Nov 24, 2008 11:44
I miss my friends.
Usually when I'm homesick it's from a small cultural difference, missing a particular food. I'll decide that I don't like Japan for some reason, and blow it out of proportion until I can see it objectively and deal with it rationally again.
That's easy with food, clothes, books, what-have-you. But one of the hardest realizations of living abroad has been, obvious as it may seem, knowing that life continues when you are gone. Of course it does, right?
I've talked about it to a few other ALTs, and we each have methods of mentally dealing with seperation from our home-life, be it imagined "worlds," "lives," "levels," or whatever. We mentally segregate ourselves from what we know our base culture is doing, because it has no connection to us now, or is so limited as to seem... unreal. I wonder if we do it to avoid the pain. When I recall all that I left, and close the distance between home and Japan whether by calling home or talking extensively on the internet, I feel a physical loss. I know that I am detached from that life.

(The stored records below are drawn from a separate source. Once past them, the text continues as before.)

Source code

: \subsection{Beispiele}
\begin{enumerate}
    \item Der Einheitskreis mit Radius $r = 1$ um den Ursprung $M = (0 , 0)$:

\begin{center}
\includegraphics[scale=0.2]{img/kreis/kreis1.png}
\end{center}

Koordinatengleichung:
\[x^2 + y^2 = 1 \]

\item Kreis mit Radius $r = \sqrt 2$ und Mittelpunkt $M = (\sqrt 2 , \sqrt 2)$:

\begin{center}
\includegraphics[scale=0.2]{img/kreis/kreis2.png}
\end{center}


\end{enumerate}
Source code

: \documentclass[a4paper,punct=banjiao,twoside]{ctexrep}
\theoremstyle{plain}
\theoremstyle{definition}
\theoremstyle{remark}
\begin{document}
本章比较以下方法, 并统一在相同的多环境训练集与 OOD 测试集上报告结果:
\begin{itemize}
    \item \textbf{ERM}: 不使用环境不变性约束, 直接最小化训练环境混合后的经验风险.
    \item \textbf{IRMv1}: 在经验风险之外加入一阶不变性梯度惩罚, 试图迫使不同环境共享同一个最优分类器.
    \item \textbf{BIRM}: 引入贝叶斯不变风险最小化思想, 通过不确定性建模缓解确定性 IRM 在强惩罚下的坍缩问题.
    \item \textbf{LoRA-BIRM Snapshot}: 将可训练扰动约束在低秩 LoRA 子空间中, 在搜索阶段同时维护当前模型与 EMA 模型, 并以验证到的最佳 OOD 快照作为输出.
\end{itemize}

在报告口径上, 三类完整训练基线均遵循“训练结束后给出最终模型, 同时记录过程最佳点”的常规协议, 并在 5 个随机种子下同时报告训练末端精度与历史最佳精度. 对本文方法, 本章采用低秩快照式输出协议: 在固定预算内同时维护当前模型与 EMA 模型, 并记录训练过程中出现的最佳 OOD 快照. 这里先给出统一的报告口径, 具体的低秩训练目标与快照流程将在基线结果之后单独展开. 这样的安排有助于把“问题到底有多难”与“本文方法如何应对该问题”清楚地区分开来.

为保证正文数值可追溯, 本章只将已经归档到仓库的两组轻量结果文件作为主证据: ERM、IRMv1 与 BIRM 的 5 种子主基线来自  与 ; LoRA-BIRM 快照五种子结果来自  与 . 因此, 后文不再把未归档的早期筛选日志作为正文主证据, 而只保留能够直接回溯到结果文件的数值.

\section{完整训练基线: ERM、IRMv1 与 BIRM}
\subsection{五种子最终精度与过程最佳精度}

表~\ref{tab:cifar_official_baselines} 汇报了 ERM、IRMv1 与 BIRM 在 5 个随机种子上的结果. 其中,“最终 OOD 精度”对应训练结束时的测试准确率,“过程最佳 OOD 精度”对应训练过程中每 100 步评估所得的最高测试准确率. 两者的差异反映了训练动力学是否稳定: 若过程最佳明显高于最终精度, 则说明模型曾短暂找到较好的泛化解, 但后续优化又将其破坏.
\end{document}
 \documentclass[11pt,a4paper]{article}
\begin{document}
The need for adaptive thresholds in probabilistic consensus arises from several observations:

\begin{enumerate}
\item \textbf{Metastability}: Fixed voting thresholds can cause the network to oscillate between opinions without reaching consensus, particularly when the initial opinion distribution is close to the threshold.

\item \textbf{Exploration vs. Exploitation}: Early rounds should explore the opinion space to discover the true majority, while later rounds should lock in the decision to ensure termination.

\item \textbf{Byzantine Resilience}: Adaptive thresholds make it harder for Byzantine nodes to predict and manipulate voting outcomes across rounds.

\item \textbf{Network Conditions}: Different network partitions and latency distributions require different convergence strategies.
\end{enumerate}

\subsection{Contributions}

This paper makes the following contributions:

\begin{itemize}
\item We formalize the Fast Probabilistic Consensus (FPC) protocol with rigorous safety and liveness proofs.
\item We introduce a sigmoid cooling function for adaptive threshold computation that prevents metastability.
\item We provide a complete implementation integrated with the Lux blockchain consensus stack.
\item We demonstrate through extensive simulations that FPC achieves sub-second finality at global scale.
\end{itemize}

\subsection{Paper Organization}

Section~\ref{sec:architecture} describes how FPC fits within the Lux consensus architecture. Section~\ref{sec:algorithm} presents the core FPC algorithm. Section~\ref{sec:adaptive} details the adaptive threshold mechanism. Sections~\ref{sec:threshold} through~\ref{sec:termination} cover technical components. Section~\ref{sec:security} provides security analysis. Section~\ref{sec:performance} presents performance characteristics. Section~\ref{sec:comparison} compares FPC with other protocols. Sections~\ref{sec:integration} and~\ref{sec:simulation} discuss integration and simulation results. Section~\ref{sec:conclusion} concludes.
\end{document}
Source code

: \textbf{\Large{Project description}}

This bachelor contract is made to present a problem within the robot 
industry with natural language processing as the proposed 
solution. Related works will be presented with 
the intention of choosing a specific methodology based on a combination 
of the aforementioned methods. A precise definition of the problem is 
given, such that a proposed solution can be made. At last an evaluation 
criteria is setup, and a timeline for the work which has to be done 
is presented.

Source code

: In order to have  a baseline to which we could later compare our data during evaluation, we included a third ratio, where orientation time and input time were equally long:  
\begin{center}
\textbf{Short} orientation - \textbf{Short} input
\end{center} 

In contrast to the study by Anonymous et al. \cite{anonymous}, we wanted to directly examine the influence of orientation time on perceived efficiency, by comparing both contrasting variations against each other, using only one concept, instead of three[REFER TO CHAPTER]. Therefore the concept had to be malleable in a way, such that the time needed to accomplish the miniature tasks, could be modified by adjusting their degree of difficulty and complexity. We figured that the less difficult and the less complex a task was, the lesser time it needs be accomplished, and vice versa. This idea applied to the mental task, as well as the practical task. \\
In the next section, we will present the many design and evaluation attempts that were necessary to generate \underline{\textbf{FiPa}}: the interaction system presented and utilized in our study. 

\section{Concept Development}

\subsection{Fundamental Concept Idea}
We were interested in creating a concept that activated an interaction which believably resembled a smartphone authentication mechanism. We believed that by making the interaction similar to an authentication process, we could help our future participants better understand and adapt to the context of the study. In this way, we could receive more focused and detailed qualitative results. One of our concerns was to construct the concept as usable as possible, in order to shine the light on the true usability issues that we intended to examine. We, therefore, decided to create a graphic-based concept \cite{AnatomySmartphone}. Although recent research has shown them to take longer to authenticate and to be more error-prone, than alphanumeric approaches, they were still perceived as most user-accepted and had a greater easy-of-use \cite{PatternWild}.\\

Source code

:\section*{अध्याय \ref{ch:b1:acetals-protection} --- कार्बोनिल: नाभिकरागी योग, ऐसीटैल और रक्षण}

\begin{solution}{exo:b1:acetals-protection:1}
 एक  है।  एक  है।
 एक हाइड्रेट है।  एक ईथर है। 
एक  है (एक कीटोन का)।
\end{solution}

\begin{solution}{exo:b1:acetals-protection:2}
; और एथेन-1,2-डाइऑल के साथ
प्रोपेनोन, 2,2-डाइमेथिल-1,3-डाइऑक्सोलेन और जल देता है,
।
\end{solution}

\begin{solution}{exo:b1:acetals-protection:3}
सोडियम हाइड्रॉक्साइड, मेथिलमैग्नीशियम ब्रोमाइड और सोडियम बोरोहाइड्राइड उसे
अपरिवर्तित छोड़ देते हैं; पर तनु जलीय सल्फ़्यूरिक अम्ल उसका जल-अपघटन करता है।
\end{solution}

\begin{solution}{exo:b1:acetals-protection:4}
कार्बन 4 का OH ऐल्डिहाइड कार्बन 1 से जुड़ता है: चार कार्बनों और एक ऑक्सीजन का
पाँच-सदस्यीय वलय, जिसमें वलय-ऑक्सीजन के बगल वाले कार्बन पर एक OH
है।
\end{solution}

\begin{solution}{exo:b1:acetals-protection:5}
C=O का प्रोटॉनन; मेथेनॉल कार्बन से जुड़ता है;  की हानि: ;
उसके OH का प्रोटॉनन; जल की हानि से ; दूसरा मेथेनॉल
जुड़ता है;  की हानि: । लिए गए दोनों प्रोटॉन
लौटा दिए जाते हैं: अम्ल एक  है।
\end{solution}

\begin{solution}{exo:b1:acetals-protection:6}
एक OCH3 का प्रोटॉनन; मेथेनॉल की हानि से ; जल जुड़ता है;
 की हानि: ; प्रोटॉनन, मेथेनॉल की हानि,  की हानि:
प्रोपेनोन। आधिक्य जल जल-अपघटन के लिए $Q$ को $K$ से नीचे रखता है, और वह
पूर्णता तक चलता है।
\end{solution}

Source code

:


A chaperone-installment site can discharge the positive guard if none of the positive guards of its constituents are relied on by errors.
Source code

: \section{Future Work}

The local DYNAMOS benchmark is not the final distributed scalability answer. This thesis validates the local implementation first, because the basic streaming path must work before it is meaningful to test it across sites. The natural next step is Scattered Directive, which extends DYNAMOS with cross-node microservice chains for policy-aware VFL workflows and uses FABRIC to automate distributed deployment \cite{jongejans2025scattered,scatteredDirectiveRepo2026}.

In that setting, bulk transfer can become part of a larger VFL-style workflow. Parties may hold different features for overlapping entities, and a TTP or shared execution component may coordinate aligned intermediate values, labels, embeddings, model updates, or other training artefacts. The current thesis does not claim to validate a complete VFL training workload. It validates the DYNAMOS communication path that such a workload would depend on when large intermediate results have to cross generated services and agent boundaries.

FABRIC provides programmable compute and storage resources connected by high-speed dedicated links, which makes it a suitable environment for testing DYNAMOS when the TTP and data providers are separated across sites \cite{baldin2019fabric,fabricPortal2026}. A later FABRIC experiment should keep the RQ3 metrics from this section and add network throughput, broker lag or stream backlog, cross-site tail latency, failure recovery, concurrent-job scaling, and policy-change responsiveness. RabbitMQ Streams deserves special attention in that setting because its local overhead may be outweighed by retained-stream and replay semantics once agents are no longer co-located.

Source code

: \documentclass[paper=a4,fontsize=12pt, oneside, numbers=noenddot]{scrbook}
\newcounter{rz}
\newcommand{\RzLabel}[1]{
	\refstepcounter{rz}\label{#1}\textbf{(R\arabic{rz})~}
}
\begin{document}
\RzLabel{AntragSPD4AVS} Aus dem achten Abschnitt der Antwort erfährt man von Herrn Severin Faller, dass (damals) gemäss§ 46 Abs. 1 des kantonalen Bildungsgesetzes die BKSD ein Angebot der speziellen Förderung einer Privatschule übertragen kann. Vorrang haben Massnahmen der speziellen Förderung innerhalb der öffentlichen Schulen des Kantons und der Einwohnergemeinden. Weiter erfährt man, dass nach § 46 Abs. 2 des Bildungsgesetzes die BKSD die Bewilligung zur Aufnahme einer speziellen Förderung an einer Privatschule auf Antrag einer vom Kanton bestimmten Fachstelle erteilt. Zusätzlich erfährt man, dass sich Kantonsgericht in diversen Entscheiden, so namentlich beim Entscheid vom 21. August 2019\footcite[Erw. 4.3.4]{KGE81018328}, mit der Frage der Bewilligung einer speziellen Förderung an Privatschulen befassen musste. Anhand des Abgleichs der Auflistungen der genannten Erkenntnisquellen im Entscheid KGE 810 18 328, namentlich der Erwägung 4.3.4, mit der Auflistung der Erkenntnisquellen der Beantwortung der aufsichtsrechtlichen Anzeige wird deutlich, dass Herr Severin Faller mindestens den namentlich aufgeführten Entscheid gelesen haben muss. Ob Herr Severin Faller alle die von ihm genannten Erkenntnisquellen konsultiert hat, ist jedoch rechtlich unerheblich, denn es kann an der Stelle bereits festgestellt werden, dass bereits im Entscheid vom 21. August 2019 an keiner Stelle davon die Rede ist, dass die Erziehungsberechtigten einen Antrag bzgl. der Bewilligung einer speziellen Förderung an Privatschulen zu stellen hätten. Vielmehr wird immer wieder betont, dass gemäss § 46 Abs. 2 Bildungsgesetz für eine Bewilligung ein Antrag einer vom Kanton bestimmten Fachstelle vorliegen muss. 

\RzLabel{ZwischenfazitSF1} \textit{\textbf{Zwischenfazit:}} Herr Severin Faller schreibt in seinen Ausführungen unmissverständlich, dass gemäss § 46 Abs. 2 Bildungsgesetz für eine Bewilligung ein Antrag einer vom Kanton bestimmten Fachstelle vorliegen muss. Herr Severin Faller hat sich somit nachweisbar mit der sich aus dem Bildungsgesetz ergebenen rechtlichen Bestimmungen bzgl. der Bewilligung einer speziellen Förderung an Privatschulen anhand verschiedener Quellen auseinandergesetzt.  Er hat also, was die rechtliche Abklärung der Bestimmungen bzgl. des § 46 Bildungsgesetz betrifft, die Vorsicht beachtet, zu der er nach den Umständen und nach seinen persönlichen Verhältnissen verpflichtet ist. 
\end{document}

I am changing without my friends and family who have known me for the majority of my life witnissing it. I know I have changed, and I know those who I care about back home are not a part of it. But the part that is harder to comprehend is that they are changing too. How will it feel to return "home" to find you no longer know your high school or uni friends? Your siblings and cousins grown? Parents with even more grey?
Maybe it's not homesickness I'm speaking of, but at least partially reverse culture shock.